The new notices must be used for policy years beginning on or after January 1, 2018. Prior to that time insurers may use the new notices, the draft notices published in April, or the 2014 notices.
The Auto-Reenrollment Process
Also on September 2, CMS released a separate set of frequently asked questions containing additional information on the process it intends to use to auto-reenroll consumers in the plans of other insurers when their insurer leaves the marketplace. http://ift.tt/2ce4KjS The guidance explains that the consumer will need to make a binder payment before their enrollment in the “suggested alternative plan” to which they are assigned will become effective. CMS observes that auto-reenrollment is important to keeping younger enrollees in the marketplace—in 2016, the median passive reenrollee was four years younger than the median active enrollee.
In the preface to the 2017 payment notice, CMS explained that the marketplaces would generally seek to reenroll consumers whose insurers left the marketplace in the lowest cost plan offered by another insurer with the same product network type. The guidance, however, notes (as did the 2017 payment notice) that CMS would have flexibility in assigning consumers to plans and that it would consider the financial capacity of plans to absorb additional enrollees and feedback from insurers and state regulators before making assignments. States may also develop their own alternative crosswalks for reassigning plans and may submit these crosswalks to CMS by September 13, 2016.
Civil Money Penalties Inflation Adjustments
HHS also released on September 2 interim final regulations implementing the Federal Civil Penalties Inflation Adjustment Act Improvements Act of 2015, which amended the Federal Civil Penalties Inflation Adjustment Act of 1990. The 2015 law provided for an initial “catch-up” inflation adjustment to current civil money penalty amounts and annual adjustments thereafter. The new amounts found in the interim final rule apply to civil money penalties imposed after August 1, 2016 for infractions that occurred after November 2, 2015.
The regulations cover dozens of civil money authorities in the Medicare and Medicaid program or other programs administered by HHS. Relevant to the ACA, it sets out increases to the maximum penalty:
- For willfully failing to provide a summary of benefits and coverage as required, from $1000 to $1087 per covered individual;
- For each day and each affected individual for violating regulations related to medical loss ratio reporting and rebating, from $100 to $109;
- For providing false information on an exchange application, from $25,000 to $27,186;
- For knowingly and willfully providing false information on an exchange application, from $250,000 to $271,862; and
- For knowingly and willfully disclosing protected information from an exchange, from $25,000 to $27,186.

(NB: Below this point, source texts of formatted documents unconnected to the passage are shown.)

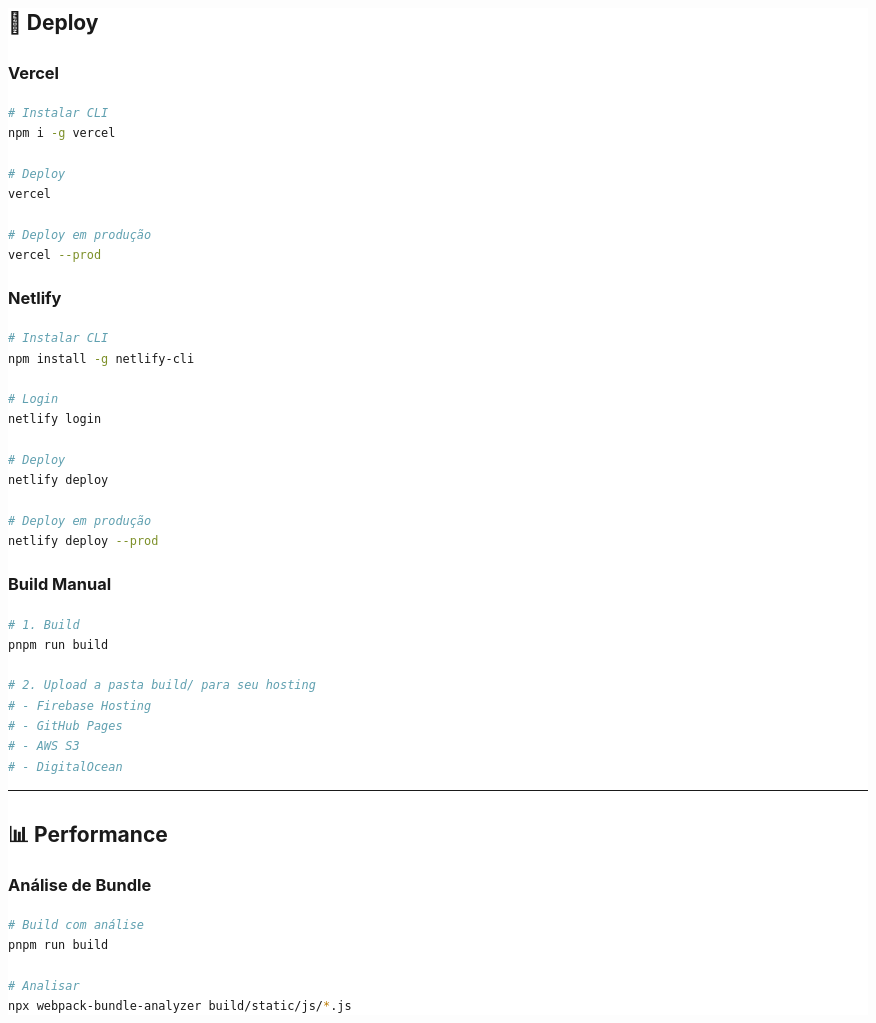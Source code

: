 
## 🚀 Deploy

### Vercel

```bash
# Instalar CLI
npm i -g vercel

# Deploy
vercel

# Deploy em produção
vercel --prod
```

### Netlify

```bash
# Instalar CLI
npm install -g netlify-cli

# Login
netlify login

# Deploy
netlify deploy

# Deploy em produção
netlify deploy --prod
```

### Build Manual

```bash
# 1. Build
pnpm run build

# 2. Upload a pasta build/ para seu hosting
# - Firebase Hosting
# - GitHub Pages
# - AWS S3
# - DigitalOcean
```

---

## 📊 Performance

### Análise de Bundle

```bash
# Build com análise
pnpm run build

# Analisar
npx webpack-bundle-analyzer build/static/js/*.js
```
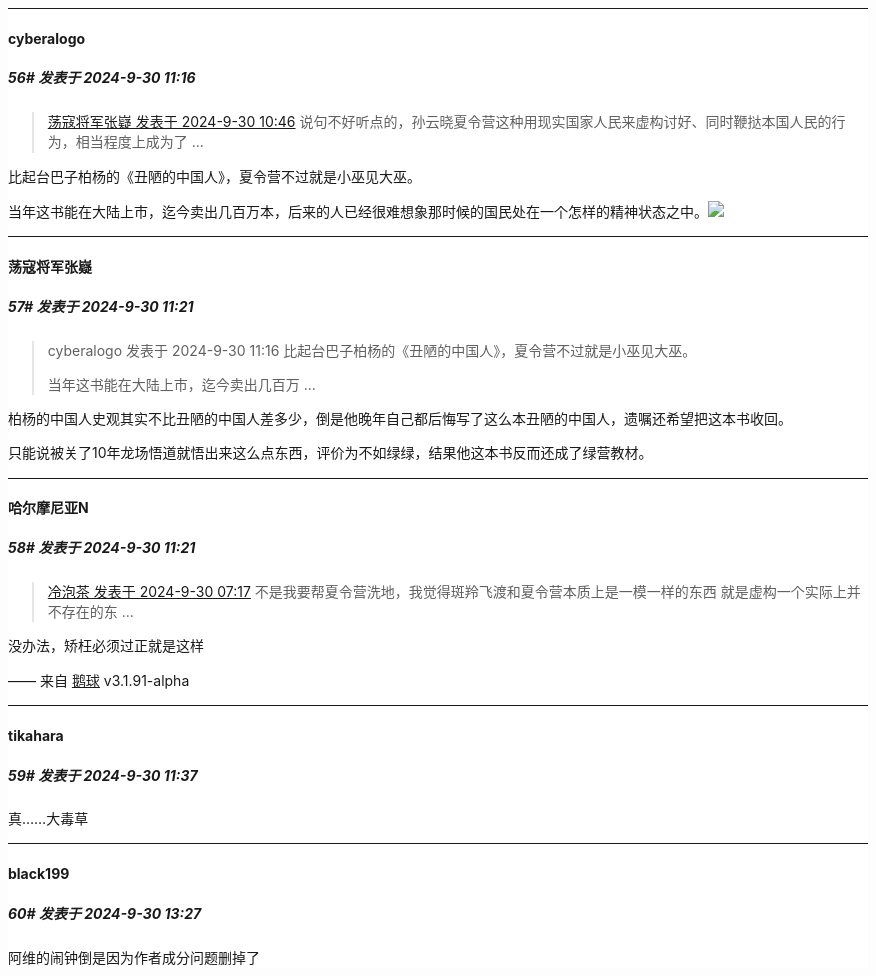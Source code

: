 *****

####  cyberalogo  
##### 56#       发表于 2024-9-30 11:16

<blockquote><a href="httphttps://bbs.saraba1st.com/2b/forum.php?mod=redirect&amp;goto=findpost&amp;pid=66346276&amp;ptid=2201451" target="_blank">荡寇将军张嶷 发表于 2024-9-30 10:46</a>
说句不好听点的，孙云晓夏令营这种用现实国家人民来虚构讨好、同时鞭挞本国人民的行为，相当程度上成为了 ...</blockquote>
比起台巴子柏杨的《丑陋的中国人》，夏令营不过就是小巫见大巫。

当年这书能在大陆上市，迄今卖出几百万本，后来的人已经很难想象那时候的国民处在一个怎样的精神状态之中。<img src="https://static.saraba1st.com/image/smiley/face2017/049.png" referrerpolicy="no-referrer">


*****

####  荡寇将军张嶷  
##### 57#       发表于 2024-9-30 11:21

<blockquote>cyberalogo 发表于 2024-9-30 11:16
比起台巴子柏杨的《丑陋的中国人》，夏令营不过就是小巫见大巫。

当年这书能在大陆上市，迄今卖出几百万 ...</blockquote>
柏杨的中国人史观其实不比丑陋的中国人差多少，倒是他晚年自己都后悔写了这么本丑陋的中国人，遗嘱还希望把这本书收回。

只能说被关了10年龙场悟道就悟出来这么点东西，评价为不如绿绿，结果他这本书反而还成了绿营教材。

*****

####  哈尔摩尼亚N  
##### 58#       发表于 2024-9-30 11:21

<blockquote><a href="httphttps://bbs.saraba1st.com/2b/forum.php?mod=redirect&amp;goto=findpost&amp;pid=66344856&amp;ptid=2201451" target="_blank">冷泡茶 发表于 2024-9-30 07:17</a>
不是我要帮夏令营洗地，我觉得斑羚飞渡和夏令营本质上是一模一样的东西
就是虚构一个实际上并不存在的东 ...</blockquote>
没办法，矫枉必须过正就是这样

—— 来自 [鹅球](https://www.pgyer.com/xfPejhuq) v3.1.91-alpha


*****

####  tikahara  
##### 59#       发表于 2024-9-30 11:37

真……大毒草


*****

####  black199  
##### 60#       发表于 2024-9-30 13:27

阿维的闹钟倒是因为作者成分问题删掉了


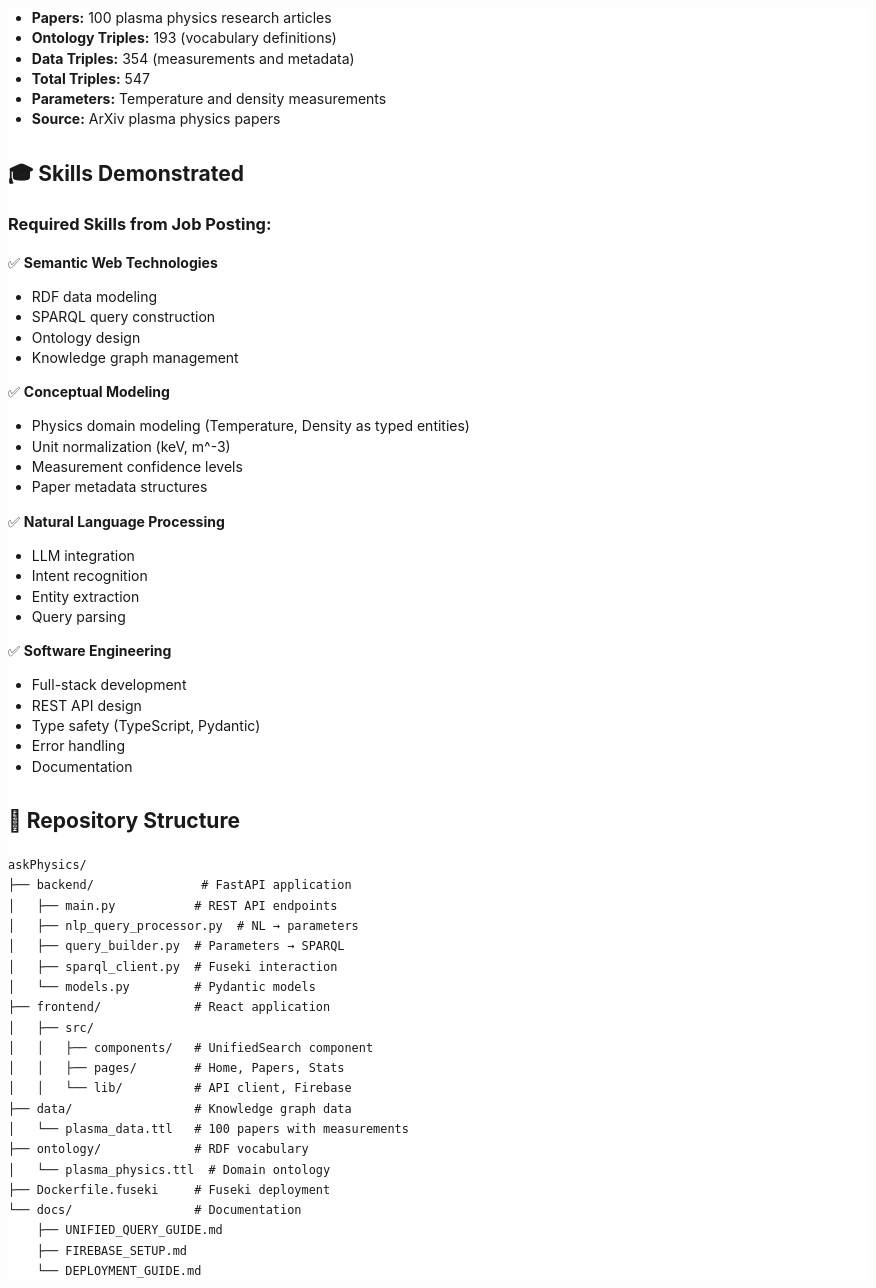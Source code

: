- **Papers:** 100 plasma physics research articles
- **Ontology Triples:** 193 (vocabulary definitions)
- **Data Triples:** 354 (measurements and metadata)
- **Total Triples:** 547
- **Parameters:** Temperature and density measurements
- **Source:** ArXiv plasma physics papers

## 🎓 Skills Demonstrated

### Required Skills from Job Posting:

✅ **Semantic Web Technologies**
- RDF data modeling
- SPARQL query construction
- Ontology design
- Knowledge graph management

✅ **Conceptual Modeling**
- Physics domain modeling (Temperature, Density as typed entities)
- Unit normalization (keV, m^-3)
- Measurement confidence levels
- Paper metadata structures

✅ **Natural Language Processing**
- LLM integration
- Intent recognition
- Entity extraction
- Query parsing

✅ **Software Engineering**
- Full-stack development
- REST API design
- Type safety (TypeScript, Pydantic)
- Error handling
- Documentation

## 📁 Repository Structure

```
askPhysics/
├── backend/               # FastAPI application
│   ├── main.py           # REST API endpoints
│   ├── nlp_query_processor.py  # NL → parameters
│   ├── query_builder.py  # Parameters → SPARQL
│   ├── sparql_client.py  # Fuseki interaction
│   └── models.py         # Pydantic models
├── frontend/             # React application
│   ├── src/
│   │   ├── components/   # UnifiedSearch component
│   │   ├── pages/        # Home, Papers, Stats
│   │   └── lib/          # API client, Firebase
├── data/                 # Knowledge graph data
│   └── plasma_data.ttl   # 100 papers with measurements
├── ontology/             # RDF vocabulary
│   └── plasma_physics.ttl  # Domain ontology
├── Dockerfile.fuseki     # Fuseki deployment
└── docs/                 # Documentation
    ├── UNIFIED_QUERY_GUIDE.md
    ├── FIREBASE_SETUP.md
    └── DEPLOYMENT_GUIDE.md
```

IRS Releases ACA-Related Data From 2014 Returns
Finally, the Internal Revenue Service has released a report on Individual Tax Returns for 2014 that contains text relating to 2014 ACA tax filings. During 2014, 3.4 million taxpayers claimed advance premium tax credits of $12 billion; 1.5 tax million taxpayers claimed additional tax credits of $1 billion when they filed their taxes, while 1.8 million taxpayers replayed excess premium tax credits of $1.4 billion. Eight million taxpayers paid $1.7 billion in individual responsibility tax payments while 13.3 million taxpayers claimed an exemption from the tax on their tax form.
The largest number of taxpayers claiming premium tax credits had household incomes in the $15,000 to $25,000 range. The largest numbers of taxpayers paying the individual responsibility payment had household incomes in the $10,000 to $25,000 range, or $50,000 and above.